Harold stays with Jane after George is admitted to the psych hospital. They sleep together. Then George walks out of the hospital in a nightmarish daze, comes home and finds Jane and Harold in bed, and kills Jane.
From this point, the lives of both brothers fall apart. George is slapped into a fancy rich person's mental hospital, and later into an experimental survival camp for convicts.
Harold is a passive guy. He is deeply traumatized by recent events. He moves into George's house (and his wife divorces him), is cluelessly responsible for the well-being of his 12-year-old nephew, Nate, and 11-year-old niece, Ashley, both at boarding schools, and has to take care of the house, pets, and yard. Then he has a small stroke, and it is all he can do to take care of the house and its various minders. He also has reluctant sex with women he meets on the internet and at the A&P. He doesn't want relationships, but women come after him. Especially disturbed women.
He is also deeply immersed in "Nixon Studies." He meditates on the relationship between American entitlement and the American downfall, and analyzes the "psychological progression of presidents" from Kennedy to Johnson to Nixon. Harold knows Nixon was deeply flawed, and that Watergate was a crime, but he admires Nixon's tenacity, especially in China. And Harold is so out of touch with the culture that he doesn't realize his job is on the line: nobody knows who Nixon is anymore.
His relationship with the children is funny and realistic. It involves a lot of spending money on vacations to win trust, but they also become fond of one another. Nate and Ashley are both well-drawn characters. If you've attended or taught at boarding schools, you know all too well the superficially sophisticated, spoiled kids who may be as vacuous as the characters in Gossip Girl or as brave as Sara Crewe in A Little Princess or as rebellious but deeply ethical as Dan once he turns around at Plumfield in Little Men.
The kids have problems. Nate, a jock, has an illicit business lending money at school, but has also built a school in South Africa and the town is named after him. Ashley, a nice, innocent girl was seduced by the Head of the Lower School after her mother's death. She can't face all that has happened, so comes home and works on a project about soap operas, narratives, and puppet theater. Nate and Ashley insist that Harold should adopt Ricardo, the child of the couple killed in a car crash, and they take him with them to Williamsburg, VA, for a vacation.
In May We Be Forgiven, real relationships are familial, but they also revolve around spending money. One wonders what happens to the poor waifs who can't lie around the house and eat Chinese food all day. Harold even takes the children to South Africa for Nate's Bar Mitzvah. Now that is over the top.
But money is necessary to the action here. Without money, this family couldn't unravel and ravel. After losing his job, Harold would have been too busy working at something else to nurture George's American dream. (Harold does get to work on some lost short stories by Nixon, though.)

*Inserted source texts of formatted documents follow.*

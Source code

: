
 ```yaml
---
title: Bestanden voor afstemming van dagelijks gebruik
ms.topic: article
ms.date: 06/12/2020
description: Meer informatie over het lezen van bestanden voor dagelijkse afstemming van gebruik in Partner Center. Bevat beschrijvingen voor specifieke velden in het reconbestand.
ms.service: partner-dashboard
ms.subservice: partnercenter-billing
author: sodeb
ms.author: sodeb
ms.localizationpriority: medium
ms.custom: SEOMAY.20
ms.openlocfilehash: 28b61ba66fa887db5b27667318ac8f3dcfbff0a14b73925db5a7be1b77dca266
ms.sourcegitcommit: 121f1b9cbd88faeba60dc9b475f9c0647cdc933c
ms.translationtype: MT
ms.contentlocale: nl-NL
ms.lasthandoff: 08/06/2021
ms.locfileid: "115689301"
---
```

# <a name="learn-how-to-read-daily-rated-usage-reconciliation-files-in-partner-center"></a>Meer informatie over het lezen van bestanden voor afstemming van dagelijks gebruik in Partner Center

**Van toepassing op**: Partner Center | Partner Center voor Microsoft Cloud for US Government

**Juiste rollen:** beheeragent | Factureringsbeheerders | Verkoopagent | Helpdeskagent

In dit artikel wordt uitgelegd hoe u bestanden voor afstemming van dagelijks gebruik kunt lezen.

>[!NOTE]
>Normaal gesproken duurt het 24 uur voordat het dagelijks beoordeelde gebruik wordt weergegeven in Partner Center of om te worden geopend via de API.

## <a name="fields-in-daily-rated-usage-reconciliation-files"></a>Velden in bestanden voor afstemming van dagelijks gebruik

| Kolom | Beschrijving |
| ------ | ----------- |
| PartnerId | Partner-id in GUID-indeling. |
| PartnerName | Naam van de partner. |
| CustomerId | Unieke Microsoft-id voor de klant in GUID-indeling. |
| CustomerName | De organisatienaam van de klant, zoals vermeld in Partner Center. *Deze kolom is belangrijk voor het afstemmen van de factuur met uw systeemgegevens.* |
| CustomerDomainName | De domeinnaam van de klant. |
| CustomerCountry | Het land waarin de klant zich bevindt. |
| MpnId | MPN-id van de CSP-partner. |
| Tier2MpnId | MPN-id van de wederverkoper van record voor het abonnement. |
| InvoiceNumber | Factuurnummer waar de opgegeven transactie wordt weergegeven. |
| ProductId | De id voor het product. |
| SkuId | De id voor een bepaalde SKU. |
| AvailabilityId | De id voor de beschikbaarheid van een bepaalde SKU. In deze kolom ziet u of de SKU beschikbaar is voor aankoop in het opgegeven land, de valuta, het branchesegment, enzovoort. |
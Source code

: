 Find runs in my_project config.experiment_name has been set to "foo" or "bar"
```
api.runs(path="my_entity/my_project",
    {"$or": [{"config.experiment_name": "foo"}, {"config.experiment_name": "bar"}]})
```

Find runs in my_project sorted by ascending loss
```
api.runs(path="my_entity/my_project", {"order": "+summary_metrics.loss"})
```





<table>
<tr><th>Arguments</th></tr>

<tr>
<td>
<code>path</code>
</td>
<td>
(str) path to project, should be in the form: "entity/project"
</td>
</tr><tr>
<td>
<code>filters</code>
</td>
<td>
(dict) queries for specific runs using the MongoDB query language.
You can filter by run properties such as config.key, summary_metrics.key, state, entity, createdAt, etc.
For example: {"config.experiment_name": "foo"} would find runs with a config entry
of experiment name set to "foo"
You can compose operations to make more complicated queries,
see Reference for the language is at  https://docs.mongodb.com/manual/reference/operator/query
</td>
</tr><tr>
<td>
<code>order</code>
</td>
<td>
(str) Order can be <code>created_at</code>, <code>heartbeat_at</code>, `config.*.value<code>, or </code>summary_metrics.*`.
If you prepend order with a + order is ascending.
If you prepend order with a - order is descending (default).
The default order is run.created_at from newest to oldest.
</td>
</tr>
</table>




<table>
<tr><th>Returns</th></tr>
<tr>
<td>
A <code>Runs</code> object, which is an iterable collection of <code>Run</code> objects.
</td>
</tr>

Harold, who now has relationships to worry about, muses about the sad state of relationships in American society.
"We talk online, we 'friend' each other when we don't know who we are really talking to--we fuck strangers. We mistake almost anything for a real relationship, a community of sorts, and yet, when we are with our families, in our communities, we are clueless, we short-circuit and immediately dive back into the digitized version--it is easier, because we can be both our truer selves and our fantasy selves all at once, with each carrying equal weight."
Yes, this sounds like all of us.
I loved the book. I would say Homes has matured since, many years ago, I read one of her stories in which a couple sees a news story about crack and decide to try it because it looks like fun.
Now I will have to go back and see what else she has written.